Plain-text document sources
+++++

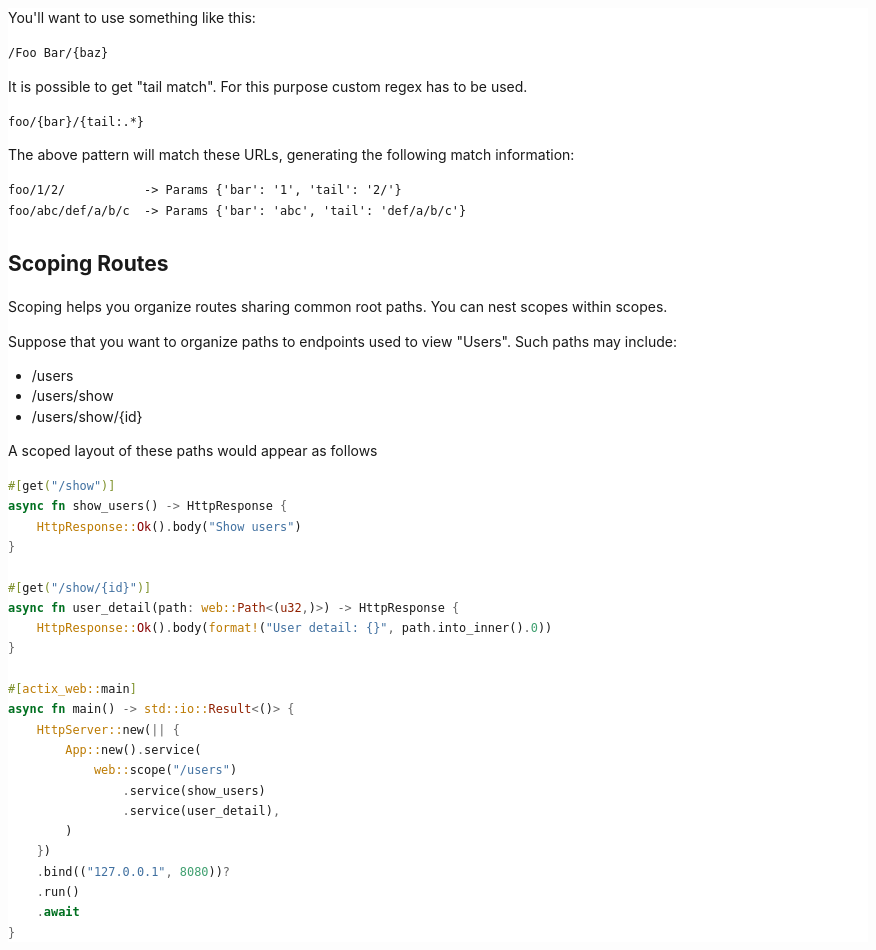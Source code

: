 You'll want to use something like this:

```
/Foo Bar/{baz}
```

It is possible to get "tail match". For this purpose custom regex has to be used.

```
foo/{bar}/{tail:.*}
```

The above pattern will match these URLs, generating the following match information:

```
foo/1/2/           -> Params {'bar': '1', 'tail': '2/'}
foo/abc/def/a/b/c  -> Params {'bar': 'abc', 'tail': 'def/a/b/c'}
```

## Scoping Routes

Scoping helps you organize routes sharing common root paths. You can nest scopes within scopes.

Suppose that you want to organize paths to endpoints used to view "Users". Such paths may include:

- /users
- /users/show
- /users/show/\{id}

A scoped layout of these paths would appear as follows

```rust
#[get("/show")]
async fn show_users() -> HttpResponse {
    HttpResponse::Ok().body("Show users")
}

#[get("/show/{id}")]
async fn user_detail(path: web::Path<(u32,)>) -> HttpResponse {
    HttpResponse::Ok().body(format!("User detail: {}", path.into_inner().0))
}

#[actix_web::main]
async fn main() -> std::io::Result<()> {
    HttpServer::new(|| {
        App::new().service(
            web::scope("/users")
                .service(show_users)
                .service(user_detail),
        )
    })
    .bind(("127.0.0.1", 8080))?
    .run()
    .await
}
```


[handlersection]: handlers.md
[approute]: https://docs.rs/actix-web/4/actix_web/struct.App.html#method.route
[appservice]: https://docs.rs/actix-web/4/actix_web/struct.App.html?search=#method.service
[webresource]: https://docs.rs/actix-web/4/actix_web/struct.Resource.html
[resourcehandler]: https://docs.rs/actix-web/4/actix_web/struct.Resource.html#method.route
[route]: https://docs.rs/actix-web/4/actix_web/struct.Route.html
[routeguard]: https://docs.rs/actix-web/4/actix_web/struct.Route.html#method.guard
[routemethod]: https://docs.rs/actix-web/4/actix_web/struct.Route.html#method.method
[routeto]: https://docs.rs/actix-web/4/actix_web/struct.Route.html#method.to
[matchinfo]: https://docs.rs/actix-web/4/actix_web/struct.HttpRequest.html#method.match_info
[pathget]: https://docs.rs/actix-web/4/actix_web/dev/struct.Path.html#method.get
[pathstruct]: https://docs.rs/actix-web/4/actix_web/dev/struct.Path.html
[query]: https://docs.rs/actix-web/4/actix_web/web/struct.Query.html
[urlfor]: https://docs.rs/actix-web/4/actix_web/struct.HttpRequest.html#method.url_for
[urlobj]: https://docs.rs/url/1.7.2/url/struct.Url.html
[guardtrait]: https://docs.rs/actix-web/4/actix_web/guard/trait.Guard.html
[guardfuncs]: https://docs.rs/actix-web/4/actix_web/guard/index.html#functions
[requestextensions]: https://docs.rs/actix-web/4/actix_web/struct.HttpRequest.html#method.extensions
[implfromrequest]: https://docs.rs/actix-web/4/actix_web/trait.FromRequest.html
[implresponder]: https://docs.rs/actix-web/4/actix_web/trait.Responder.html
[pathextractor]: extractors.md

+++++

Would you set down the records above once more, exactly, with the pictures removed?

__RESULT__.
Source code

: You'll want to use something like this:

```
/Foo Bar/{baz}
```

It is possible to get "tail match". For this purpose custom regex has to be used.

```
foo/{bar}/{tail:.*}
```

The above pattern will match these URLs, generating the following match information:

```
foo/1/2/           -> Params {'bar': '1', 'tail': '2/'}
foo/abc/def/a/b/c  -> Params {'bar': 'abc', 'tail': 'def/a/b/c'}
```

## Scoping Routes

Scoping helps you organize routes sharing common root paths. You can nest scopes within scopes.

Suppose that you want to organize paths to endpoints used to view "Users". Such paths may include:

- /users
- /users/show
- /users/show/\{id}

A scoped layout of these paths would appear as follows

```rust
#[get("/show")]
async fn show_users() -> HttpResponse {
    HttpResponse::Ok().body("Show users")
}

#[get("/show/{id}")]
async fn user_detail(path: web::Path<(u32,)>) -> HttpResponse {
    HttpResponse::Ok().body(format!("User detail: {}", path.into_inner().0))
}

#[actix_web::main]
async fn main() -> std::io::Result<()> {
    HttpServer::new(|| {
        App::new().service(
            web::scope("/users")
                .service(show_users)
                .service(user_detail),
        )
    })
    .bind(("127.0.0.1", 8080))?
    .run()
    .await
}
```


[handlersection]: handlers.md
[approute]: https://docs.rs/actix-web/4/actix_web/struct.App.html#method.route
[appservice]: https://docs.rs/actix-web/4/actix_web/struct.App.html?search=#method.service
[webresource]: https://docs.rs/actix-web/4/actix_web/struct.Resource.html
[resourcehandler]: https://docs.rs/actix-web/4/actix_web/struct.Resource.html#method.route
[route]: https://docs.rs/actix-web/4/actix_web/struct.Route.html
[routeguard]: https://docs.rs/actix-web/4/actix_web/struct.Route.html#method.guard
[routemethod]: https://docs.rs/actix-web/4/actix_web/struct.Route.html#method.method
[routeto]: https://docs.rs/actix-web/4/actix_web/struct.Route.html#method.to
[matchinfo]: https://docs.rs/actix-web/4/actix_web/struct.HttpRequest.html#method.match_info
[pathget]: https://docs.rs/actix-web/4/actix_web/dev/struct.Path.html#method.get
[pathstruct]: https://docs.rs/actix-web/4/actix_web/dev/struct.Path.html
[query]: https://docs.rs/actix-web/4/actix_web/web/struct.Query.html
[urlfor]: https://docs.rs/actix-web/4/actix_web/struct.HttpRequest.html#method.url_for
[urlobj]: https://docs.rs/url/1.7.2/url/struct.Url.html
[guardtrait]: https://docs.rs/actix-web/4/actix_web/guard/trait.Guard.html
[guardfuncs]: https://docs.rs/actix-web/4/actix_web/guard/index.html#functions
[requestextensions]: https://docs.rs/actix-web/4/actix_web/struct.HttpRequest.html#method.extensions
[implfromrequest]: https://docs.rs/actix-web/4/actix_web/trait.FromRequest.html
[implresponder]: https://docs.rs/actix-web/4/actix_web/trait.Responder.html
[pathextractor]: extractors.md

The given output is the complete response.